Biotic and abiotic stress

Carella, Philip [1], Yeo, May T.S. [1], Fletcher, Jean [1], Champigny, Marc [1], Weretilnyk, Elizabeth A. [1], Cameron, Robin K. [2].

Development of a Eutrema salsugineum-Pseudomonas syringae pathosystem to investigate disease resistance in an extremophile model plant.
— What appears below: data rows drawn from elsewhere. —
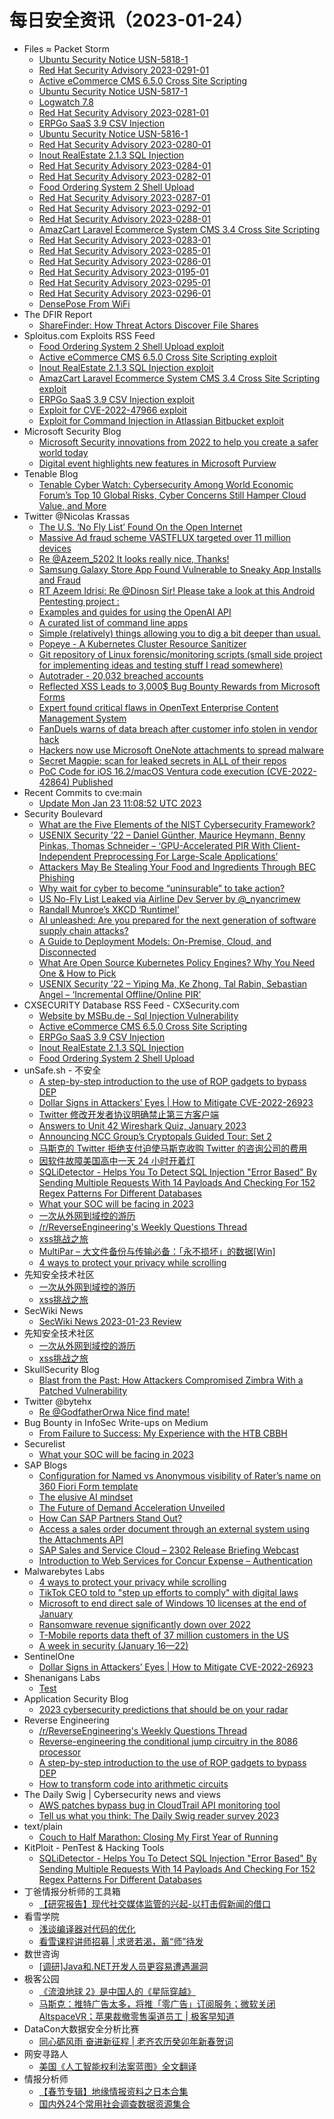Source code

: # 每日安全资讯（2023-01-24）

- Files ≈ Packet Storm
  - [Ubuntu Security Notice USN-5818-1](https://packetstormsecurity.com/files/170646/USN-5818-1.txt)
  - [Red Hat Security Advisory 2023-0291-01](https://packetstormsecurity.com/files/170645/RHSA-2023-0291-01.txt)
  - [Active eCommerce CMS 6.5.0 Cross Site Scripting](https://packetstormsecurity.com/files/170644/activeecommercecms650-xss.txt)
  - [Ubuntu Security Notice USN-5817-1](https://packetstormsecurity.com/files/170643/USN-5817-1.txt)
  - [Logwatch 7.8](https://packetstormsecurity.com/files/170642/logwatch-7.8.tar.gz)
  - [Red Hat Security Advisory 2023-0281-01](https://packetstormsecurity.com/files/170641/RHSA-2023-0281-01.txt)
  - [ERPGo SaaS 3.9 CSV Injection](https://packetstormsecurity.com/files/170640/erpgosaas39-csvinject.txt)
  - [Ubuntu Security Notice USN-5816-1](https://packetstormsecurity.com/files/170639/USN-5816-1.txt)
  - [Red Hat Security Advisory 2023-0280-01](https://packetstormsecurity.com/files/170638/RHSA-2023-0280-01.txt)
  - [Inout RealEstate 2.1.3 SQL Injection](https://packetstormsecurity.com/files/170637/inoutrealestate213-sql.txt)
  - [Red Hat Security Advisory 2023-0284-01](https://packetstormsecurity.com/files/170636/RHSA-2023-0284-01.txt)
  - [Red Hat Security Advisory 2023-0282-01](https://packetstormsecurity.com/files/170635/RHSA-2023-0282-01.txt)
  - [Food Ordering System 2 Shell Upload](https://packetstormsecurity.com/files/170634/foodordersystem2-shell.txt)
  - [Red Hat Security Advisory 2023-0287-01](https://packetstormsecurity.com/files/170633/RHSA-2023-0287-01.txt)
  - [Red Hat Security Advisory 2023-0292-01](https://packetstormsecurity.com/files/170632/RHSA-2023-0292-01.txt)
  - [Red Hat Security Advisory 2023-0288-01](https://packetstormsecurity.com/files/170631/RHSA-2023-0288-01.txt)
  - [AmazCart Laravel Ecommerce System CMS 3.4 Cross Site Scripting](https://packetstormsecurity.com/files/170630/amazcartlescms34-xss.txt)
  - [Red Hat Security Advisory 2023-0283-01](https://packetstormsecurity.com/files/170629/RHSA-2023-0283-01.txt)
  - [Red Hat Security Advisory 2023-0285-01](https://packetstormsecurity.com/files/170628/RHSA-2023-0285-01.txt)
  - [Red Hat Security Advisory 2023-0286-01](https://packetstormsecurity.com/files/170627/RHSA-2023-0286-01.txt)
  - [Red Hat Security Advisory 2023-0195-01](https://packetstormsecurity.com/files/170626/RHSA-2023-0195-01.txt)
  - [Red Hat Security Advisory 2023-0295-01](https://packetstormsecurity.com/files/170625/RHSA-2023-0295-01.txt)
  - [Red Hat Security Advisory 2023-0296-01](https://packetstormsecurity.com/files/170624/RHSA-2023-0296-01.txt)
  - [DensePose From WiFi](https://packetstormsecurity.com/files/170623/2301.00250.pdf)
- The DFIR Report
  - [ShareFinder: How Threat Actors Discover File Shares](https://thedfirreport.com/2023/01/23/sharefinder-how-threat-actors-discover-file-shares/)
- Sploitus.com Exploits RSS Feed
  - [Food Ordering System 2 Shell Upload exploit](https://sploitus.com/exploit?id=PACKETSTORM:170634&utm_source=rss&utm_medium=rss)
  - [Active eCommerce CMS 6.5.0 Cross Site Scripting exploit](https://sploitus.com/exploit?id=PACKETSTORM:170644&utm_source=rss&utm_medium=rss)
  - [Inout RealEstate 2.1.3 SQL Injection exploit](https://sploitus.com/exploit?id=PACKETSTORM:170637&utm_source=rss&utm_medium=rss)
  - [AmazCart Laravel Ecommerce System CMS 3.4 Cross Site Scripting exploit](https://sploitus.com/exploit?id=PACKETSTORM:170630&utm_source=rss&utm_medium=rss)
  - [ERPGo SaaS 3.9 CSV Injection exploit](https://sploitus.com/exploit?id=PACKETSTORM:170640&utm_source=rss&utm_medium=rss)
  - [Exploit for CVE-2022-47966 exploit](https://sploitus.com/exploit?id=A4F881D3-85FA-580E-9465-AA77CE5B7390&utm_source=rss&utm_medium=rss)
  - [Exploit for Command Injection in Atlassian Bitbucket exploit](https://sploitus.com/exploit?id=4B259F70-F148-544C-9B57-BD83FF898A5F&utm_source=rss&utm_medium=rss)
- Microsoft Security Blog
  - [Microsoft Security innovations from 2022 to help you create a safer world today](https://www.microsoft.com/en-us/security/blog/2023/01/23/microsoft-security-innovations-from-2022-to-help-you-create-a-safer-world-today/)
  - [Digital event highlights new features in Microsoft Purview](https://www.microsoft.com/en-us/security/blog/2023/01/23/digital-event-highlights-new-features-in-microsoft-purview/)
- Tenable Blog
  - [Tenable Cyber Watch: Cybersecurity Among World Economic Forum’s Top 10 Global Risks, Cyber Concerns Still Hamper Cloud Value, and More](https://www.tenable.com/blog/tenable-cyber-watch-cybersecurity-among-world-economic-forums-top-10-global-risks-cyber)
- Twitter @Nicolas Krassas
  - [The U.S. ‘No Fly List’ Found On the Open Internet](https://twitter.com/Dinosn/status/1617530584590319616)
  - [Massive Ad fraud scheme VASTFLUX targeted over 11 million devices](https://twitter.com/Dinosn/status/1617530421083766786)
  - [Re @Azeem_5202 It looks really nice, Thanks!](https://twitter.com/Dinosn/status/1617525409792364546)
  - [Samsung Galaxy Store App Found Vulnerable to Sneaky App Installs and Fraud](https://twitter.com/Dinosn/status/1617525010066964480)
  - [RT Azeem Idrisi: Re @Dinosn Sir! Please take a look at this Android Pentesting project :](https://twitter.com/Azeem_5202/status/1617518288669638657)
  - [Examples and guides for using the OpenAI API](https://twitter.com/Dinosn/status/1617462042243334144)
  - [A curated list of command line apps](https://twitter.com/Dinosn/status/1617461990166773760)
  - [Simple (relatively) things allowing you to dig a bit deeper than usual.](https://twitter.com/Dinosn/status/1617461907698470914)
  - [Popeye - A Kubernetes Cluster Resource Sanitizer](https://twitter.com/Dinosn/status/1617461506656063488)
  - [Git repository of Linux forensic/monitoring scripts (small side project for implementing ideas and testing stuff I read somewhere)](https://twitter.com/Dinosn/status/1617461243086012416)
  - [Autotrader - 20,032 breached accounts](https://twitter.com/Dinosn/status/1617460921089294340)
  - [Reflected XSS Leads to 3,000$ Bug Bounty Rewards from Microsoft Forms](https://twitter.com/Dinosn/status/1617417606280904704)
  - [Expert found critical flaws in OpenText Enterprise Content Management System](https://twitter.com/Dinosn/status/1617417469219704833)
  - [FanDuels warns of data breach after customer info stolen in vendor hack](https://twitter.com/Dinosn/status/1617417381860474881)
  - [Hackers now use Microsoft OneNote attachments to spread malware](https://twitter.com/Dinosn/status/1617417255729389570)
  - [Secret Magpie: scan for leaked secrets in ALL of their repos](https://twitter.com/Dinosn/status/1617417151526174722)
  - [PoC Code for iOS 16.2/macOS Ventura code execution (CVE-2022-42864) Published](https://twitter.com/Dinosn/status/1617417124024320001)
- Recent Commits to cve:main
  - [Update Mon Jan 23 11:08:52 UTC 2023](https://github.com/trickest/cve/commit/3e13413f98dcd9cdaec05a9b034c5fb32ba5fa54)
- Security Boulevard
  - [What are the Five Elements of the NIST Cybersecurity Framework?](https://securityboulevard.com/2023/01/what-are-the-five-elements-of-the-nist-cybersecurity-framework/)
  - [USENIX Security ’22 – Daniel Günther, Maurice Heymann, Benny Pinkas, Thomas Schneider – ‘GPU-Accelerated PIR With Client-Independent Preprocessing For Large-Scale Applications’](https://securityboulevard.com/2023/01/usenix-security-22-daniel-gunther-maurice-heymann-benny-pinkas-thomas-schneider-gpu-accelerated-pir-with-client-independent-preprocessing-for-large-scale-applications/)
  - [Attackers May Be Stealing Your Food and Ingredients Through BEC Phishing](https://securityboulevard.com/2023/01/attackers-may-be-stealing-your-food-and-ingredients-through-bec-phishing/)
  - [Why wait for cyber to become “uninsurable” to take action?](https://securityboulevard.com/2023/01/why-wait-for-cyber-to-become-uninsurable-to-take-action/)
  - [US No-Fly List Leaked via Airline Dev Server by @_nyancrimew](https://securityboulevard.com/2023/01/us-no-fly-list-leaked-via-airline-dev-server-by-_nyancrimew/)
  - [Randall Munroe’s XKCD ‘Runtimel’](https://securityboulevard.com/2023/01/randall-munroes-xkcd-runtimel/)
  - [AI unleashed: Are you prepared for the next generation of software supply chain attacks?](https://securityboulevard.com/2023/01/ai-unleashed-are-you-prepared-for-the-next-generation-of-software-supply-chain-attacks/)
  - [A Guide to Deployment Models: On-Premise, Cloud, and Disconnected](https://securityboulevard.com/2023/01/a-guide-to-deployment-models-on-premise-cloud-and-disconnected/)
  - [What Are Open Source Kubernetes Policy Engines? Why You Need One & How to Pick](https://securityboulevard.com/2023/01/what-are-open-source-kubernetes-policy-engines-why-you-need-one-how-to-pick/)
  - [USENIX Security ’22 – Yiping Ma, Ke Zhong, Tal Rabin, Sebastian Angel – ‘Incremental Offline/Online PIR’](https://securityboulevard.com/2023/01/usenix-security-22-yiping-ma-ke-zhong-tal-rabin-sebastian-angel-incremental-offline-online-pir/)
- CXSECURITY Database RSS Feed - CXSecurity.com
  - [Website by MSBu.de - Sql Injection Vulnerability](https://cxsecurity.com/issue/WLB-2023010042)
  - [Active eCommerce CMS 6.5.0 Cross Site Scripting](https://cxsecurity.com/issue/WLB-2023010041)
  - [ERPGo SaaS 3.9 CSV Injection](https://cxsecurity.com/issue/WLB-2023010040)
  - [Inout RealEstate 2.1.3 SQL Injection](https://cxsecurity.com/issue/WLB-2023010039)
  - [Food Ordering System 2 Shell Upload](https://cxsecurity.com/issue/WLB-2023010038)
- unSafe.sh - 不安全
  - [A step-by-step introduction to the use of ROP gadgets to bypass DEP](https://buaq.net/go-146549.html)
  - [Dollar Signs in Attackers’ Eyes | How to Mitigate CVE-2022-26923](https://buaq.net/go-146550.html)
  - [Twitter 修改开发者协议明确禁止第三方客户端](https://buaq.net/go-146554.html)
  - [Answers to Unit 42 Wireshark Quiz, January 2023](https://buaq.net/go-146546.html)
  - [Announcing NCC Group’s Cryptopals Guided Tour: Set 2](https://buaq.net/go-146547.html)
  - [马斯克的 Twitter 拒绝支付迫使马斯克收购 Twitter 的咨询公司的费用](https://buaq.net/go-146540.html)
  - [因软件故障美国高中一天 24 小时开着灯](https://buaq.net/go-146541.html)
  - [SQLiDetector - Helps You To Detect SQL Injection "Error Based" By Sending Multiple Requests With 14 Payloads And Checking For 152 Regex Patterns For Different Databases](https://buaq.net/go-146539.html)
  - [What your SOC will be facing in 2023](https://buaq.net/go-146537.html)
  - [一次从外网到域控的游历](https://buaq.net/go-146544.html)
  - [/r/ReverseEngineering's Weekly Questions Thread](https://buaq.net/go-146532.html)
  - [xss挑战之旅](https://buaq.net/go-146545.html)
  - [MultiPar – 大文件备份与传输必备：「永不损坏」的数据[Win]](https://buaq.net/go-146531.html)
  - [4 ways to protect your privacy while scrolling](https://buaq.net/go-146568.html)
- 先知安全技术社区
  - [一次从外网到域控的游历](https://xz.aliyun.com/t/12063)
  - [xss挑战之旅](https://xz.aliyun.com/t/12062)
- SecWiki News
  - [SecWiki News 2023-01-23 Review](http://www.sec-wiki.com/?2023-01-23)
- 先知安全技术社区
  - [一次从外网到域控的游历](https://xz.aliyun.com/t/12063)
  - [xss挑战之旅](https://xz.aliyun.com/t/12062)
- SkullSecurity Blog
  - [Blast from the Past: How Attackers Compromised Zimbra With a Patched Vulnerability](https://www.skullsecurity.org/2023/blast-from-the-past--how-attackers-compromised-zimbra-with-a-patched-vulnerability)
- Twitter @bytehx
  - [Re @GodfatherOrwa Nice find mate!](https://twitter.com/bytehx343/status/1617340338670309376)
- Bug Bounty in InfoSec Write-ups on Medium
  - [From Failure to Success: My Experience with the HTB CBBH](https://infosecwriteups.com/from-failure-to-success-my-experience-with-the-htb-cbbh-49f2bfd41582?source=rss----7b722bfd1b8d--bug_bounty)
- Securelist
  - [What your SOC will be facing in 2023](https://securelist.com/soc-socc-predictions-2023/108512/)
- SAP Blogs
  - [Configuration for Named vs Anonymous visibility of Rater’s name on 360 Fiori Form template](https://blogs.sap.com/2023/01/23/configuration-for-named-vs-anonymous-visibility-of-raters-name-on-360-fiori-form-template/)
  - [The elusive AI mindset](https://blogs.sap.com/2023/01/23/the-elusive-ai-mindset/)
  - [The Future of Demand Acceleration Unveiled](https://blogs.sap.com/2023/01/23/the-future-of-demand-acceleration-unveiled/)
  - [How Can SAP Partners Stand Out?](https://blogs.sap.com/2023/01/23/how-can-sap-partners-stand-out/)
  - [Access a sales order document through an external system using the Attachments API](https://blogs.sap.com/2023/01/23/access-a-sales-order-document-through-an-external-system-using-the-attachments-api/)
  - [SAP Sales and Service Cloud – 2302 Release Briefing Webcast](https://blogs.sap.com/2023/01/23/sap-sales-and-service-cloud-2302-release-briefing-webcast/)
  - [Introduction to Web Services for Concur Expense – Authentication](https://blogs.sap.com/2023/01/23/introduction-to-web-services-for-concur-expense-authentication/)
- Malwarebytes Labs
  - [4 ways to protect your privacy while scrolling](https://www.malwarebytes.com/blog/news/2023/01/4-ways-to-protect-your-privacy-while-scrolling)
  - [TikTok CEO told to "step up efforts to comply" with digital laws](https://www.malwarebytes.com/blog/news/2023/01/tiktok-ceo-told-to-step-up-efforts-to-comply-with-digital-laws)
  - [Microsoft to end direct sale of Windows 10 licenses at the end of January](https://www.malwarebytes.com/blog/news/2023/01/microsoft-ending-direct-sale-of-windows-10-licenses-at-the-end-of-january)
  - [Ransomware revenue significantly down over 2022](https://www.malwarebytes.com/blog/news/2023/01/ransomware-revenue-significantly-down-over-2022)
  - [T-Mobile reports data theft of 37 million customers in the US](https://www.malwarebytes.com/blog/news/2023/01/t-mobile-reports-data-theft-of-37-million-customers-in-the-us)
  - [A week in security (January 16—22)](https://www.malwarebytes.com/blog/news/2023/01/a-week-in-security-january-1622)
- SentinelOne
  - [Dollar Signs in Attackers’ Eyes | How to Mitigate CVE-2022-26923](https://www.sentinelone.com/blog/dollar-signs-in-attackers-eyes-how-to-mitigate-cve-2022-26923/)
- Shenanigans Labs
  - [Test](https://shenaniganslabs.io/2023/01/22/RODCs.html)
- Application Security Blog
  - [2023 cybersecurity predictions that should be on your radar](https://www.synopsys.com/blogs/software-security/cybersecurity-predictions/)
- Reverse Engineering
  - [/r/ReverseEngineering's Weekly Questions Thread](https://www.reddit.com/r/ReverseEngineering/comments/10j78lu/rreverseengineerings_weekly_questions_thread/)
  - [Reverse-engineering the conditional jump circuitry in the 8086 processor](https://www.reddit.com/r/ReverseEngineering/comments/10joy2n/reverseengineering_the_conditional_jump_circuitry/)
  - [A step-by-step introduction to the use of ROP gadgets to bypass DEP](https://www.reddit.com/r/ReverseEngineering/comments/10jekhj/a_stepbystep_introduction_to_the_use_of_rop/)
  - [How to transform code into arithmetic circuits](https://www.reddit.com/r/ReverseEngineering/comments/10izfav/how_to_transform_code_into_arithmetic_circuits/)
- The Daily Swig | Cybersecurity news and views
  - [AWS patches bypass bug in CloudTrail API monitoring tool](https://portswigger.net/daily-swig/aws-patches-bypass-bug-in-cloudtrail-api-monitoring-tool)
  - [Tell us what you think: The Daily Swig reader survey 2023](https://portswigger.net/daily-swig/tell-us-what-you-think-the-daily-swig-reader-survey)
- text/plain
  - [Couch to Half Marathon: Closing My First Year of Running](https://textslashplain.com/2023/01/23/couch-to-half-marathon-closing-my-first-year-of-running/)
- KitPloit - PenTest & Hacking Tools
  - [SQLiDetector - Helps You To Detect SQL Injection "Error Based" By Sending Multiple Requests With 14 Payloads And Checking For 152 Regex Patterns For Different Databases](http://www.kitploit.com/2023/01/sqlidetector-helps-you-to-detect-sql.html)
- 丁爸情报分析师的工具箱
  - [【研究报告】现代社交媒体监管的兴起-以打击假新闻的借口](https://mp.weixin.qq.com/s?__biz=MzI2MTE0NTE3Mw==&mid=2651134646&idx=1&sn=4de6da12eaef4db2c1bc28e7123085a4&chksm=f1af6d8cc6d8e49a84ae46d01af23405db6d9fddaeecaa0d0db0f3827682b92173ed14983b14&scene=58&subscene=0#rd)
- 看雪学院
  - [浅谈编译器对代码的优化](https://mp.weixin.qq.com/s?__biz=MjM5NTc2MDYxMw==&mid=2458493147&idx=1&sn=319c979edf1ef6bb72f0988a429f7e64&chksm=b18e905186f919472af7f6db7cfe4be932fc2143dee395ae2d60bd791e61b6380b64392ce432&scene=58&subscene=0#rd)
  - [看雪课程讲师招募 | 求贤若渴，蓄“师”待发](https://mp.weixin.qq.com/s?__biz=MjM5NTc2MDYxMw==&mid=2458493147&idx=2&sn=704a7f77db97b7e1d0bf8323667575cb&chksm=b18e905186f91947b038b867bac756332275777f651981fd1a874e85070becab9ac5c54ed4da&scene=58&subscene=0#rd)
- 数世咨询
  - [[调研]Java和.NET开发人员更容易遭遇漏洞](https://mp.weixin.qq.com/s?__biz=MzkxNzA3MTgyNg==&mid=2247496979&idx=1&sn=96f7d68a74d716551585d051bdc3cc99&chksm=c14487aef6330eb8dfd4c939b0051998a55902aff8704791933bd5e9dc59f4157d8edf8638d5&scene=58&subscene=0#rd)
- 极客公园
  - [《流浪地球 2》是中国人的《星际穿越》](https://mp.weixin.qq.com/s?__biz=MTMwNDMwODQ0MQ==&mid=2652981205&idx=1&sn=c4066388d3cf2dc6018e60d6abf04f22&chksm=7e543a634923b375593d1001b0d766959baa188ad770f199015ee9a3be978b91cb78a6442db1&scene=58&subscene=0#rd)
  - [马斯克：推特广告太多，将推「零广告」订阅服务；微软关闭AltspaceVR；苹果裁撤零售渠道员工 | 极客早知道](https://mp.weixin.qq.com/s?__biz=MTMwNDMwODQ0MQ==&mid=2652980997&idx=1&sn=60a81644eba7f49ff983e598d3ba1b94&chksm=7e543ab34923b3a5aa6ee1c9151446cddab2f69c33620530bdbf2aea190b2de3e0b03b8c8f83&scene=58&subscene=0#rd)
- DataCon大数据安全分析比赛
  - [同心砺风雨 奋进新征程 | 老齐农历癸卯年新春贺词](https://mp.weixin.qq.com/s?__biz=MzU5Njg1NzMyNw==&mid=2247486032&idx=1&sn=58af15602cfa3d8dcfa7199545fc26e2&chksm=fe5d12d0c92a9bc640091092ee46d774200c755c5b649d9961fc83bfa6768f26540b9cfe8eaa&scene=58&subscene=0#rd)
- 网安寻路人
  - [美国《人工智能权利法案蓝图》全文翻译](https://mp.weixin.qq.com/s?__biz=MzIxODM0NDU4MQ==&mid=2247498701&idx=1&sn=91c692a19e559ec259565dddb73a4bd5&chksm=97e94627a09ecf31d6469e45c111bc0a101254cca1909c2480c1108a026f71c99d40d6735fd9&scene=58&subscene=0#rd)
- 情报分析师
  - [【春节专辑】地缘情报资料之日本合集](https://mp.weixin.qq.com/s?__biz=MzA3Mjc1MTkwOA==&mid=2650524361&idx=1&sn=a5dcc355be5244e6550b0a1c6ca1b4f7&chksm=8716e482b0616d941d10ac1a42a738c58481680f944954eb65e41d185104938907f9931605d4&scene=58&subscene=0#rd)
  - [国内外24个常用社会调查数据资源集合](https://mp.weixin.qq.com/s?__biz=MzA3Mjc1MTkwOA==&mid=2650524361&idx=2&sn=9fbe1033f318c1deebbef00c2ed8abcd&chksm=8716e482b0616d94f07e9ae68baddcb16a7e6d093d578c481ba0a23afad92383660badfd2b3f&scene=58&subscene=0#rd)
To improve our ability to understand how plants respond to multiple and/or concurrent stresses, disease resistance was investigated in Eutrema salsugineum, an extremophile model plant that is highly tolerant of abiotic stress. Compared to Arabidopsis (Col-0), both Yukon and Shandong Eutrema accessions exhibit increased resistance to Pseudomonas syringae pv. tomato DC3000 (Pst) and pv. maculicola (Psm), with Shandong Eutrema exhibiting greater resistance to Pst than Yukon Eutrema. RT-PCR of the EsPR1 (Pathogenesis-Related 1) defence marker gene confirmed RNA-Seq data that healthy Shandong Eutrema constitutively expresses EsPR1. The data suggests that Shandong Eutrema exists in a highly primed state of defence preparedness. Pathogen-triggered EsPR1 expression was delayed in Yukon Eutrema; however, these plants were resistant to Pst suggesting that Yukon Eutrema employs a PR1-independent mechanism to resist Pst. This work demonstrates that Eutrema is a new and interesting model for biotic stress tolerance studies. The Eutrema–P. syringae pathosystem will facilitate future studies to understand how this extremophile tolerates both abiotic and biotic stress, and will allow us to explore the interplay of these responses in order to better inform efforts to improve stress tolerance in crops.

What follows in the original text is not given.